How to Test Lap-Shear Specimens


Manufacturing processes are moving away from using traditional bolts and rivets to using new, stronger adhesives to hold together materials such as composites and aluminum. With this increase in bonded manufacturing, it is more important than ever to accurately test the adhesive strength of bonds to prevent catastrophic failures.   

There are several tests which are important for adhesives, but the most difficult to perform well is the lap-shear test. In this test, two pieces of material are bonded together and then pulled apart to generate a shear force on the adhesive with no peeling force.

This test can be performed in various ways, but it’s important to understand each one because some may produce results which are drastically lower than expected due to peeling forces.

Adhesively Bonded Rigid Plastic Lap-Shear Joints
The Wrong Way

1.)  No tabs in grips without offsets

a.)  This method is not preferred because the bond line is not in the center of the test axis. It will produce lower max loads than other methods and may result in more rejected materials. Some people may use this method because it requires simple equipment and minimal specimen prep time.

The Right Ways

2.)  Tabs on specimens in grips without offsets

a.)  To perform this test, a user will bond the two pieces together, and then on each end, bond a small additional piece as a tab. With this method, the center of the test axis is aligned with the center of the adhesive, but it requires expertise and extra specimen prep.

b.)  If the tabs are not the right thickness or if the adhesive bonds are too thick or thin, the values produced may still be lower than expected.

3.)  Placing spacers in grips without offsets

a.)  This method requires the user to place pieces of material in the grips with the specimen to keep the bond line in the center of the grip. This can be difficult because the spacer must be identical to the thickness of the specimen and the bond line. If the thickness is not right, then the results produced will be lower than expected.

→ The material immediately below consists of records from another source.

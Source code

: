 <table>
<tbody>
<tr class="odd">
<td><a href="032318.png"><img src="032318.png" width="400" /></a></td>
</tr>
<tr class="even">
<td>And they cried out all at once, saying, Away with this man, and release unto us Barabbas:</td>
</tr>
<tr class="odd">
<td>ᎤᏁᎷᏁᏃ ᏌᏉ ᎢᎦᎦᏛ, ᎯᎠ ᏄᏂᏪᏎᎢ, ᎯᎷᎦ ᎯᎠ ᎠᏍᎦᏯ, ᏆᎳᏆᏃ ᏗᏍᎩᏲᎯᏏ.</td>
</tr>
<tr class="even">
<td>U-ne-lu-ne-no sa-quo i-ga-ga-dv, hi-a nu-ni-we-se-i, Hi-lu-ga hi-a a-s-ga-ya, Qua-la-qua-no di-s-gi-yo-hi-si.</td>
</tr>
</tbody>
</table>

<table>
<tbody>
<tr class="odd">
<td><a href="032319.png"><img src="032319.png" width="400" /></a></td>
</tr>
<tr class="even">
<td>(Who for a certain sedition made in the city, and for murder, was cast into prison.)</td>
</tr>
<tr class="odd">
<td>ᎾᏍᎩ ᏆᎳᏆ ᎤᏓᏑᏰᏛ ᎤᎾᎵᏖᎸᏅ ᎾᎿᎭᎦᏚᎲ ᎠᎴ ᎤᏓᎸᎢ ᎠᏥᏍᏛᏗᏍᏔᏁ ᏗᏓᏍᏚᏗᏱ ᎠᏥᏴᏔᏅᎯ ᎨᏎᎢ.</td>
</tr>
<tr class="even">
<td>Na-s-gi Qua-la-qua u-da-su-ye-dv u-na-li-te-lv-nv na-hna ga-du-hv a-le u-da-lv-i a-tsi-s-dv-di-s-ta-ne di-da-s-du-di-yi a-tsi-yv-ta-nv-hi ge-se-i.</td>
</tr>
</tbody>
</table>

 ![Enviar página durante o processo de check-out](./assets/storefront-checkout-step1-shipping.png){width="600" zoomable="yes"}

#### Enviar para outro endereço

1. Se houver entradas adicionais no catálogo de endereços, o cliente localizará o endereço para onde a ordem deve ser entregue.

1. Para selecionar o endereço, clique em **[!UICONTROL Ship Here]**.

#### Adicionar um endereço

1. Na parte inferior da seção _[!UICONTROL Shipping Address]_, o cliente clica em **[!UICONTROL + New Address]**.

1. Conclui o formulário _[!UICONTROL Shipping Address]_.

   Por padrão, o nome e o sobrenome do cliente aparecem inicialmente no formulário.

4.)  Double lap-shear in grips without offsets

a.)  The typical lap-shear specimen is bonded with two additional pieces of material to produce accurate results. This requires extra time, material, and expertise to prepare the specimens properly.


The Best Way

5.)  Untabbed specimens in grips with offsets

a.)  To perform this test, the jaws of the grip are offset to hold the specimen while keeping the adhesive bond line in the test axis. There is no extra specimen prep required for this type of test allowing it to be performed quickly and produce accurate results. Instron offers several grips that can perform this test including the precision mechanical wedge grips.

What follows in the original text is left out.